**TASK TO CARRY OUT**
Apart from the images, reproduce all of the data word for word.

**DATA SHOWN**
========================================================================

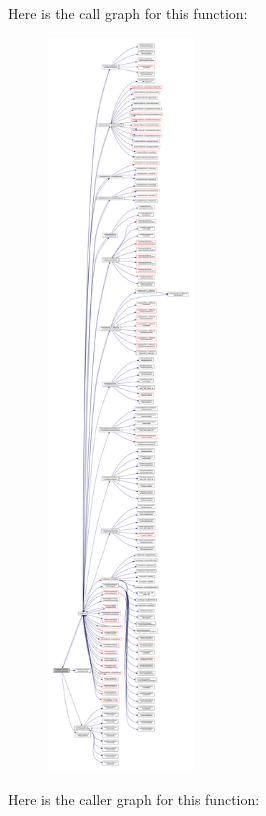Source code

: Here is the call graph for this function\+:\nopagebreak
\begin{figure}[H]
\begin{center}
\leavevmode
\includegraphics[height=550pt]{namespacemodulehycomformat_a75ba9ace07164a1aac61c55e48af9959_cgraph}
\end{center}
\end{figure}
Here is the caller graph for this function\+:\nopagebreak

========================================================================

**RESULT**
Source code

: Here is the call graph for this function\+:\nopagebreak
\begin{figure}[H]
\begin{center}
\leavevmode
\includegraphics[height=550pt]{namespacemodulehycomformat_a75ba9ace07164a1aac61c55e48af9959_cgraph}
\end{center}
\end{figure}
Here is the caller graph for this function\+:\nopagebreak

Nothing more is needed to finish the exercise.